● Aim of the exercise
Please restate each line of the material word for word and omit any pictures.
++++
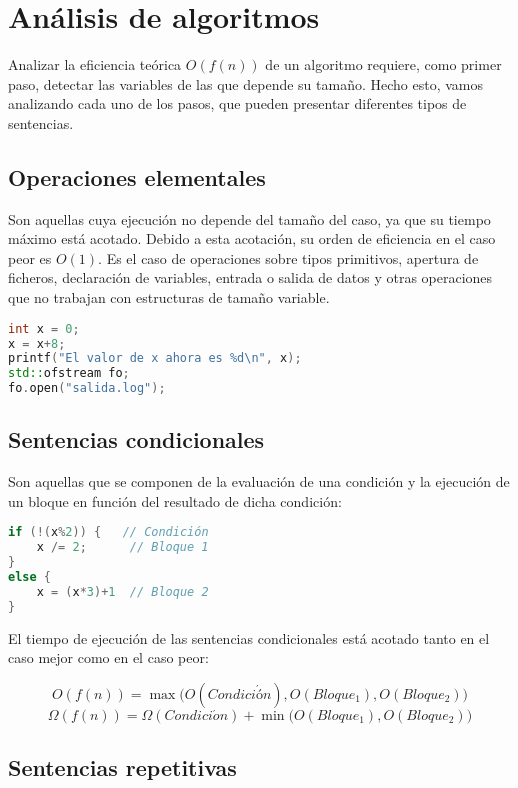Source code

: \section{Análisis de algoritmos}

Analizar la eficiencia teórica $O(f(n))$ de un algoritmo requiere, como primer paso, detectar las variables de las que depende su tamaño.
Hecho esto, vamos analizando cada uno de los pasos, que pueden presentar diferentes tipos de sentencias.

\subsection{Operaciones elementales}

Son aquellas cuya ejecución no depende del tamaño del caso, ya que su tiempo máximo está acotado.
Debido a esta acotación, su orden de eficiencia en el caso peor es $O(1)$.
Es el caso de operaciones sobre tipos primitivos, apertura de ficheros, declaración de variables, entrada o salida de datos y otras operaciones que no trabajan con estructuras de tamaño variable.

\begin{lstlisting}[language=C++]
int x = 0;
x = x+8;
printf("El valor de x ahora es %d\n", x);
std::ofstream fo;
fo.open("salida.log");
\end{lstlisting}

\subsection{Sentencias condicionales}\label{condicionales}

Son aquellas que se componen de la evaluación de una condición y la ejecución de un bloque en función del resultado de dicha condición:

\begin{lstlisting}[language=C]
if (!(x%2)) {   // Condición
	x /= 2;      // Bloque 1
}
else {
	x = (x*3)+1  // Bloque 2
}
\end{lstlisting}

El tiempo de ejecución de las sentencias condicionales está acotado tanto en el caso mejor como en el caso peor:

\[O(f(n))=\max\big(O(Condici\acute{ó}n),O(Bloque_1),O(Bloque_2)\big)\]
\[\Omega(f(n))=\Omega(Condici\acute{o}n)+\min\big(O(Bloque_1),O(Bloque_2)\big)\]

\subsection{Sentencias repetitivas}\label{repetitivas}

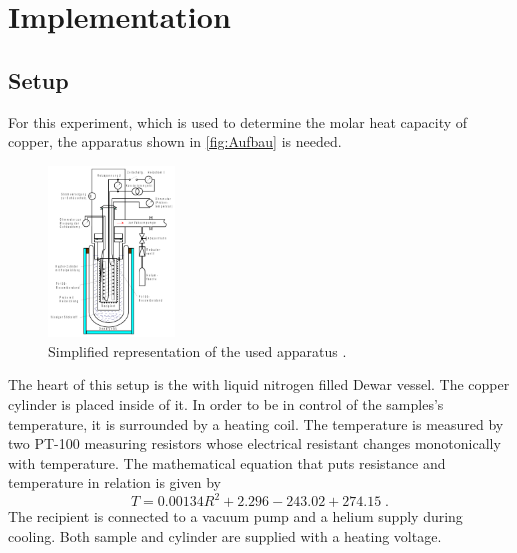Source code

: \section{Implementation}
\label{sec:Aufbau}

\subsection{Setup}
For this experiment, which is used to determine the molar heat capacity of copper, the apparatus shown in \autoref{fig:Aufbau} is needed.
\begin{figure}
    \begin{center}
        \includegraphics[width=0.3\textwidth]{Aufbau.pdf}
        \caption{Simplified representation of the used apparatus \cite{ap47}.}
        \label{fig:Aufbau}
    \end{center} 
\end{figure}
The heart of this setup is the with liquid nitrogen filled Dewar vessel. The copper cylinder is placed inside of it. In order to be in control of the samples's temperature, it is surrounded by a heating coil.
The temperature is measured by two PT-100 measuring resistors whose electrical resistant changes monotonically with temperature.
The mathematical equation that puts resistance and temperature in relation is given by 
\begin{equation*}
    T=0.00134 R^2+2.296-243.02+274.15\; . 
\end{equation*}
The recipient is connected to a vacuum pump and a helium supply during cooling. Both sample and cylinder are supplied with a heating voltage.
++++
● Worked solution
Source code

: \section{Análisis de algoritmos}

Analizar la eficiencia teórica $O(f(n))$ de un algoritmo requiere, como primer paso, detectar las variables de las que depende su tamaño.
Hecho esto, vamos analizando cada uno de los pasos, que pueden presentar diferentes tipos de sentencias.

\subsection{Operaciones elementales}

Son aquellas cuya ejecución no depende del tamaño del caso, ya que su tiempo máximo está acotado.
Debido a esta acotación, su orden de eficiencia en el caso peor es $O(1)$.
Es el caso de operaciones sobre tipos primitivos, apertura de ficheros, declaración de variables, entrada o salida de datos y otras operaciones que no trabajan con estructuras de tamaño variable.

\begin{lstlisting}[language=C++]
int x = 0;
x = x+8;
printf("El valor de x ahora es %d\n", x);
std::ofstream fo;
fo.open("salida.log");
\end{lstlisting}

\subsection{Sentencias condicionales}\label{condicionales}

Son aquellas que se componen de la evaluación de una condición y la ejecución de un bloque en función del resultado de dicha condición:

\begin{lstlisting}[language=C]
if (!(x%2)) {   // Condición
	x /= 2;      // Bloque 1
}
else {
	x = (x*3)+1  // Bloque 2
}
\end{lstlisting}

El tiempo de ejecución de las sentencias condicionales está acotado tanto en el caso mejor como en el caso peor:

\[O(f(n))=\max\big(O(Condici\acute{ó}n),O(Bloque_1),O(Bloque_2)\big)\]
\[\Omega(f(n))=\Omega(Condici\acute{o}n)+\min\big(O(Bloque_1),O(Bloque_2)\big)\]

\subsection{Sentencias repetitivas}\label{repetitivas}

Source code

: \section{Implementation}
\label{sec:Aufbau}

\subsection{Setup}
For this experiment, which is used to determine the molar heat capacity of copper, the apparatus shown in \autoref{fig:Aufbau} is needed.
\begin{figure}
    \begin{center}
        \includegraphics[width=0.3\textwidth]{Aufbau.pdf}
        \caption{Simplified representation of the used apparatus \cite{ap47}.}
        \label{fig:Aufbau}
    \end{center} 
\end{figure}
The heart of this setup is the with liquid nitrogen filled Dewar vessel. The copper cylinder is placed inside of it. In order to be in control of the samples's temperature, it is surrounded by a heating coil.
The temperature is measured by two PT-100 measuring resistors whose electrical resistant changes monotonically with temperature.
The mathematical equation that puts resistance and temperature in relation is given by 
\begin{equation*}
    T=0.00134 R^2+2.296-243.02+274.15\; . 
\end{equation*}
The recipient is connected to a vacuum pump and a helium supply during cooling. Both sample and cylinder are supplied with a heating voltage.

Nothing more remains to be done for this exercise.